Clicking noise on full lock is a classic sign of a worn out or dry CV. In extreme cases of wear to the CV internals it will start to grind & vibrate too. Any decent mechanic should know this!!!

Replace the near side outer CV & get the tracking done again, but this time make sure the steering wheel is dead straight before they adjust the track rod arms.

Edited by pauldazzle

Bowders1 & chicken_eyebrow have both told you to check the CV's out. Mysteriously you don't seem to have followed their advice.They both know what they're talking about. :thumbup:

Clicking noise on full lock is a classic sign of a worn out or dry CV. In extreme cases of wear to the CV internals it will start to grind & vibrate too. Any decent mechanic should know this!!!

Replace the near side outer CV & get the tracking done again, but this time make sure the steering wheel is dead straight before they adjust the track rod arms.

I gave up stating this. :doh:

wait maybe another bearing change.......

  • Author

Well I told you my dad and another mechanic had a quick look, secondly the bearing had to be changed as the abs rings were smashed.
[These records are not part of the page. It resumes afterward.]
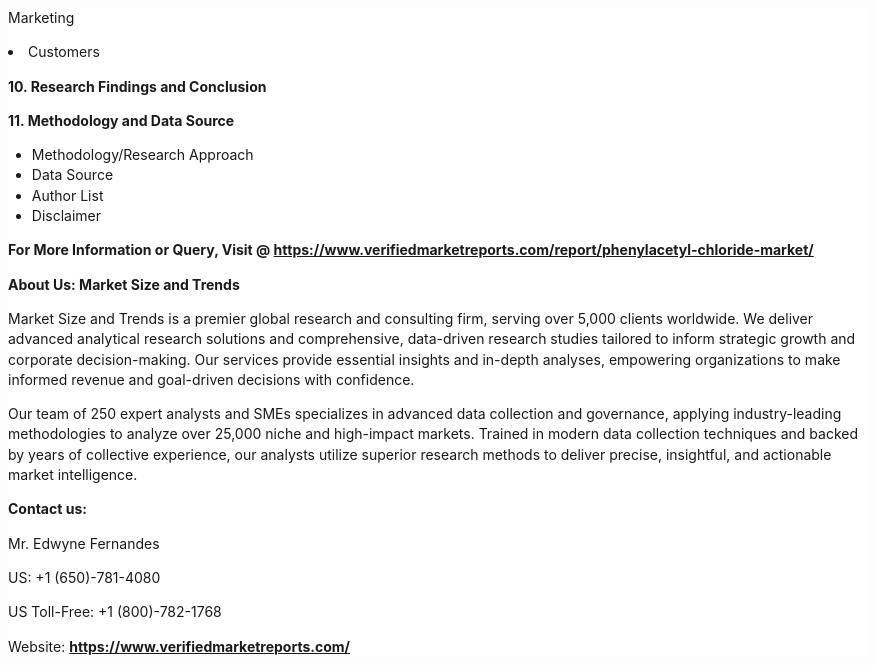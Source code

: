 Marketing</li><li>Customers</li></ul><p><strong>10. Research Findings and Conclusion</strong></p><p><strong>11. Methodology and Data Source</strong></p><ul><li>Methodology/Research Approach</li><li>Data Source</li><li>Author List</li><li>Disclaimer</li></ul></p><p><strong>For More Information or Query, Visit @ <a href="https://www.verifiedmarketreports.com/report/phenylacetyl-chloride-market/">https://www.verifiedmarketreports.com/report/phenylacetyl-chloride-market/</a></strong></p><p><strong>About Us: Market Size and Trends</strong></p><p>Market Size and Trends is a premier global research and consulting firm, serving over 5,000 clients worldwide. We deliver advanced analytical research solutions and comprehensive, data-driven research studies tailored to inform strategic growth and corporate decision-making. Our services provide essential insights and in-depth analyses, empowering organizations to make informed revenue and goal-driven decisions with confidence.</p><p>Our team of 250 expert analysts and SMEs specializes in advanced data collection and governance, applying industry-leading methodologies to analyze over 25,000 niche and high-impact markets. Trained in modern data collection techniques and backed by years of collective experience, our analysts utilize superior research methods to deliver precise, insightful, and actionable market intelligence.</p><p><strong>Contact us:</strong></p><p>Mr. Edwyne Fernandes</p><p>US: +1 (650)-781-4080</p><p>US Toll-Free: +1 (800)-782-1768</p><p>Website: <strong><a href="https://www.verifiedmarketreports.com/">https://www.verifiedmarketreports.com/</a></strong></p>
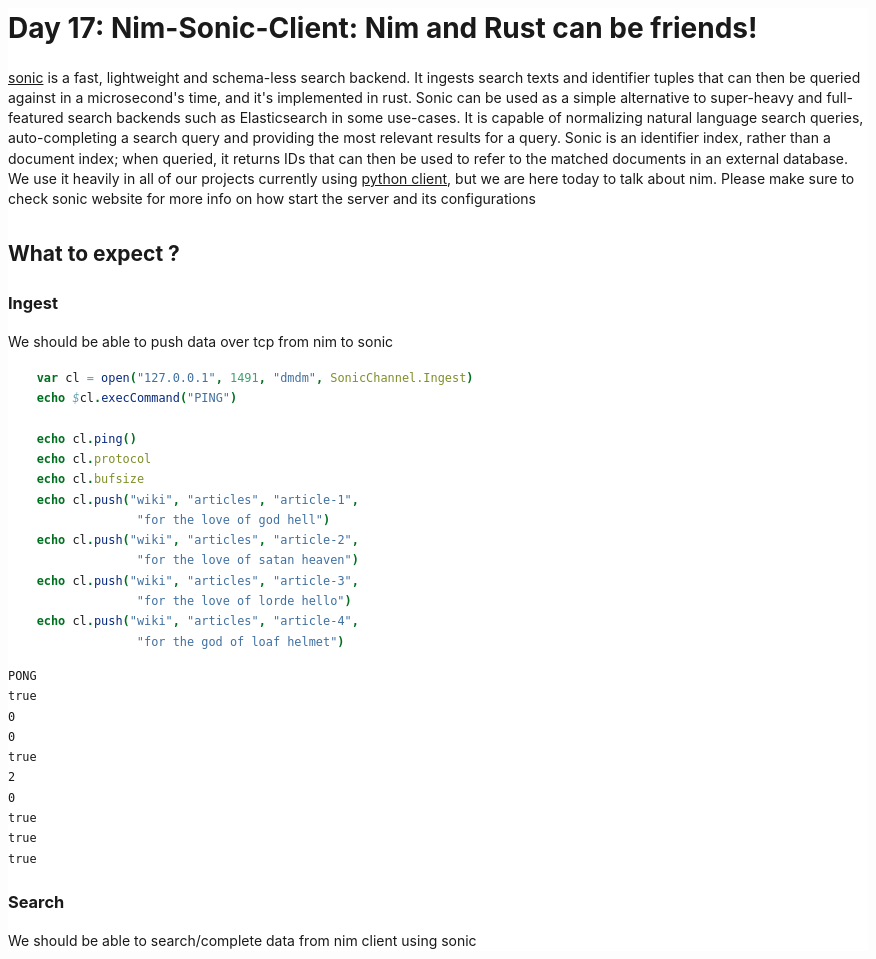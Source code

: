 # Day 17: Nim-Sonic-Client: Nim and Rust can be friends!
[sonic](https://github.com/valeriansaliou/sonic)  is a fast, lightweight and schema-less search backend. It ingests search texts and identifier tuples that can then be queried against in a microsecond's time, and it's implemented in rust. Sonic can be used as a simple alternative to super-heavy and full-featured search backends such as Elasticsearch in some use-cases. It is capable of normalizing natural language search queries, auto-completing a search query and providing the most relevant results for a query. Sonic is an identifier index, rather than a document index; when queried, it returns IDs that can then be used to refer to the matched documents in an external database. We use it heavily in all of our projects currently using [python client](https://github.com/xmonader/python-sonic-client), but we are here today to talk about nim. Please make sure to check sonic website for more info on how start the server and its configurations

## What to expect ? 


### Ingest 

We should be able to push data over tcp from nim to sonic
```nim
    var cl = open("127.0.0.1", 1491, "dmdm", SonicChannel.Ingest)
    echo $cl.execCommand("PING")

    echo cl.ping()
    echo cl.protocol
    echo cl.bufsize
    echo cl.push("wiki", "articles", "article-1",
                  "for the love of god hell")
    echo cl.push("wiki", "articles", "article-2",
                  "for the love of satan heaven")
    echo cl.push("wiki", "articles", "article-3",
                  "for the love of lorde hello")
    echo cl.push("wiki", "articles", "article-4",
                  "for the god of loaf helmet")
```
```
PONG
true
0
0
true
2
0
true
true
true
```


### Search

We should be able to search/complete data from nim client using sonic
My dad is too busy with his own work, so i'm taking it to this other person come monday. CV boots sound like a cheap fix anyway at around £10 a piece.

Well I told you my dad and another mechanic had a quick look, secondly the bearing had to be changed as the abs rings were smashed.

My dad is too busy with his own work, so i'm taking it to this other person come monday. CV boots sound like a cheap fix anyway at around £10 a piece.

CV boot does sound like a cheap fix, if it was the CV boot. But we are talking CV joint. no good replacing a CV boot on a knackered joint.

Hopefully this competent mechanic will sort it and the saga will be over. :thumbup:

Edited by Bowders1

As Bowders1 has stated a CV boot isn't going to solve it. You need a complete CV joint.

  • 5 weeks later...
  • Author

100% Fixed!

It was the right hand side wheel bearing all along...

Good thing the person off here sent me that side bearing as had it changed today and all noise is gone.

  • 5 years later...

Hi, when I drive my VRS in a straight line or towards the right it's fine. But as soon as its turned even slightly to the left then I get this grinding noise, its loud, annoying and always there when the steerings even slightly to the left. Oh and it happens only above 35 mph.

Thought it was the front left wheel bearing, but we've changed that and it's still there . The track rod end arm bolt was slightly loose, we tightened it but it still made the noise.

What can it be, the arm, the driveshaft?

It's really p***** me off, the abs/traction and handbrake lights have come on also now due to installing the new wheel bearing.

But the noise is the main problem, its been happening for a couple of months now.

Hello

I have the same situation on my skoda,

Whrn i accelerate and turn left i hear noise , right or straight, no problem.

Changed left front bearing.

The noise doesn t hear if i don t accelerate.